* Data for the task
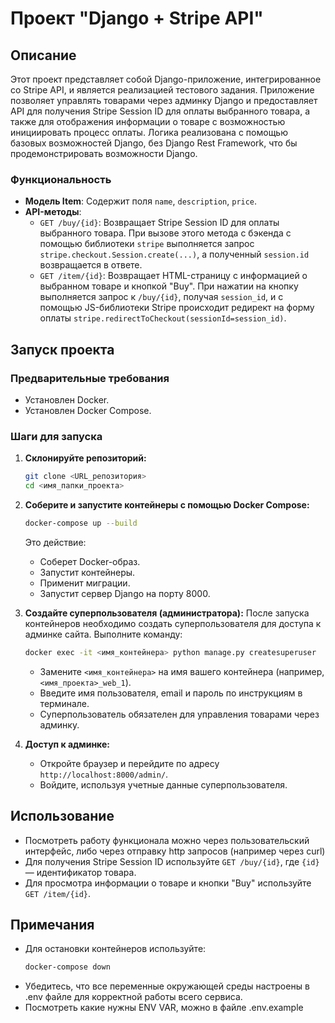 # Проект "Django + Stripe API"

## Описание

Этот проект представляет собой Django-приложение, интегрированное со Stripe API, и является реализацией тестового задания. 
Приложение позволяет управлять товарами через админку Django и предоставляет API для получения Stripe Session ID 
для оплаты выбранного товара, а также для отображения информации о товаре с возможностью инициировать процесс оплаты.
Логика реализована с помощью базовых возможностей Django, без Django Rest Framework, что бы продемонстрировать возможности Django.

### Функциональность

- **Модель Item**: Содержит поля `name`, `description`, `price`.
- **API-методы**:
  - `GET /buy/{id}`: Возвращает Stripe Session ID для оплаты выбранного товара. При вызове этого метода с бэкенда с помощью библиотеки `stripe` выполняется запрос `stripe.checkout.Session.create(...)`, а полученный `session.id` возвращается в ответе.
  - `GET /item/{id}`: Возвращает HTML-страницу с информацией о выбранном товаре и кнопкой "Buy". При нажатии на кнопку выполняется запрос к `/buy/{id}`, получая `session_id`, и с помощью JS-библиотеки Stripe происходит редирект на форму оплаты `stripe.redirectToCheckout(sessionId=session_id)`.

## Запуск проекта

### Предварительные требования

- Установлен Docker.
- Установлен Docker Compose.

### Шаги для запуска

1. **Склонируйте репозиторий:**
   ```bash
   git clone <URL_репозитория>
   cd <имя_папки_проекта>
   ```

2. **Соберите и запустите контейнеры с помощью Docker Compose:**
   ```bash
   docker-compose up --build
   ```
   Это действие:
   - Соберет Docker-образ.
   - Запустит контейнеры.
   - Применит миграции.
   - Запустит сервер Django на порту 8000.

3. **Создайте суперпользователя (администратора):**
   После запуска контейнеров необходимо создать суперпользователя для доступа к админке сайта. Выполните команду:
   ```bash
   docker exec -it <имя_контейнера> python manage.py createsuperuser
   ```
   - Замените `<имя_контейнера>` на имя вашего контейнера (например, `<имя_проекта>_web_1`).
   - Введите имя пользователя, email и пароль по инструкциям в терминале.
   - Суперпользователь обязателен для управления товарами через админку.

4. **Доступ к админке:**
   - Откройте браузер и перейдите по адресу `http://localhost:8000/admin/`.
   - Войдите, используя учетные данные суперпользователя.

## Использование

- Посмотреть работу функционала можно через пользовательский интерфейс, либо через отправку http запросов (например через curl)
- Для получения Stripe Session ID используйте `GET /buy/{id}`, где `{id}` — идентификатор товара.
- Для просмотра информации о товаре и кнопки "Buy" используйте `GET /item/{id}`.

## Примечания

- Для остановки контейнеров используйте:
  ```bash
  docker-compose down
  ```
- Убедитесь, что все переменные окружающей среды настроены в .env файле для корректной работы всего сервиса.
- Посмотреть какие нужны ENV VAR, можно в файле .env.example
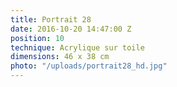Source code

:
 ```yaml
---
title: Portrait 28
date: 2016-10-20 14:47:00 Z
position: 10
technique: Acrylique sur toile
dimensions: 46 x 38 cm
photo: "/uploads/portrait28_hd.jpg"
---
```


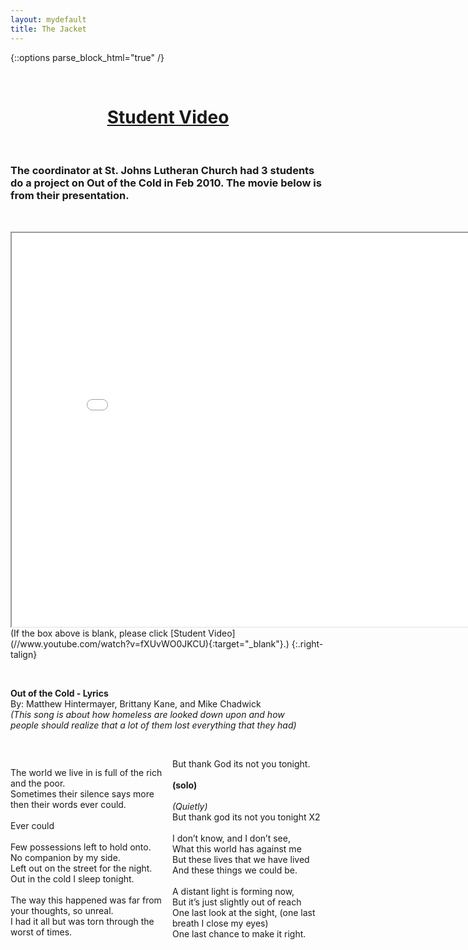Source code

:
 ```yaml
---
layout: mydefault
title: The Jacket
---
```


{::options parse_block_html="true" /}
<div id="StudentVideo">
<style scoped>
	#StudentVideo	h1
	,#StudentVideo	h2
	{
		font-weight:		bold;
		text-decoration:	underline;
	}
</style>

&nbsp;

# <center>Student Video</center>

&nbsp;

### The coordinator at St. Johns Lutheran Church had 3 students do a project on Out of the Cold in Feb 2010. The movie below is from their presentation.

&nbsp;

<center><iframe src="//www.youtube.com/embed/fXUvWO0JKCU" width="840" height="630"></iframe></center>
(If the box above is blank, please click [Student Video](//www.youtube.com/watch?v=fXUvWO0JKCU){:target="_blank"}.)
{:.right-talign}


&nbsp;

**Out of the Cold - Lyrics**
<br>By: Matthew Hintermayer, Brittany Kane, and Mike Chadwick
<br>*(This song is about how homeless are looked down upon and how
<br>people should realize that a lot of them lost everything that they had)*

&nbsp;

<div style="column-count:2;-webkit-column-count:2;-moz-column-count:2;">

The world we live in is full of the rich and the poor.
<br> Sometimes their silence says more then their words ever could.
<br>
<br> Ever could
<br>
<br> Few possessions left to hold onto.
<br> No companion by my side.
<br> Left out on the street for the night.
<br> Out in the cold I sleep tonight.
<br>
<br> The way this happened was far from your thoughts, so unreal.
<br> I had it all but was torn through the worst of times.
<br>
<br> But thank God its not you tonight.
<br>
<br> **(solo)**
<br>
<br> *(Quietly)*
<br> But thank god its not you tonight X2
<br>
<br> I don’t know, and I don’t see,
<br> What this world has against me
<br> But these lives that we have lived
<br> And these things we could be.
<br>
<br> A distant light is forming now,
<br> But it’s just slightly out of reach
<br> One last look at the sight, (one last breath I close my eyes)
<br> One last chance to make it right.
<br>
</div>

&nbsp;

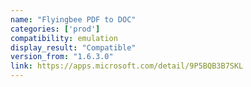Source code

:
 ```yaml
---
name: "Flyingbee PDF to DOC"
categories: ['prod']
compatibility: emulation
display_result: "Compatible"
version_from: "1.6.3.0"
link: https://apps.microsoft.com/detail/9P5BQB3B7SKL
---
```


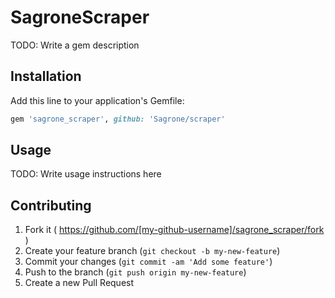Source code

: # SagroneScraper

TODO: Write a gem description

## Installation

Add this line to your application's Gemfile:

```ruby
gem 'sagrone_scraper', github: 'Sagrone/scraper'
```

## Usage

TODO: Write usage instructions here

## Contributing

1. Fork it ( https://github.com/[my-github-username]/sagrone_scraper/fork )
2. Create your feature branch (`git checkout -b my-new-feature`)
3. Commit your changes (`git commit -am 'Add some feature'`)
4. Push to the branch (`git push origin my-new-feature`)
5. Create a new Pull Request
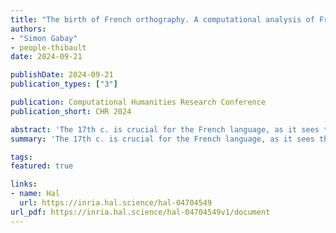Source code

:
 ```yaml
---
title: "The birth of French orthography. A computational analysis of French spelling systems in diachrony"
authors:
- "Simon Gabay"
- people-thibault
date: 2024-09-21

publishDate: 2024-09-21
publication_types: ["3"]

publication: Computational Humanities Research Conference
publication_short: CHR 2024

abstract: 'The 17th c. is crucial for the French language, as it sees the creation of a strict orthographic norm that largely persists to this day. Despite its significance, the history of spelling systems remains however an overlooked area in linguistics for two reasons. On the one hand, spelling is made up of microchanges which requires a quantitative approach, and on the other hand, no corpus is available due to the interventions of editors in almost all the texts already available. In this paper, we therefore propose a new corpus allowing such a study, as well as the extraction and analysis tools necessary for our research. By comparing the text extracted with OCR and a version automatically aligned with contemporary French spelling, we extract the variant zones, we categorise these variants, and we study their frequency to study the (ortho)graphic change during the 17th century. '
summary: 'The 17th c. is crucial for the French language, as it sees the creation of a strict orthographic norm that largely persists to this day. Despite its significance, the history of spelling systems remains however an overlooked area in linguistics for two reasons. On the one hand, spelling is made up of microchanges which requires a quantitative approach, and on the other hand, no corpus is available due to the interventions of editors in almost all the texts already available. In this paper, we therefore propose a new corpus allowing such a study, as well as the extraction and analysis tools necessary for our research. By comparing the text extracted with OCR and a version automatically aligned with contemporary French spelling, we extract the variant zones, we categorise these variants, and we study their frequency to study the (ortho)graphic change during the 17th century. '

tags:
featured: true

links:
- name: Hal
  url: https://inria.hal.science/hal-04704549
url_pdf: https://inria.hal.science/hal-04704549v1/document
---
```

* Exercise requirements
A single number is the answer: how many lines in the records above contain the word "Установлен".

* Solution for this task
2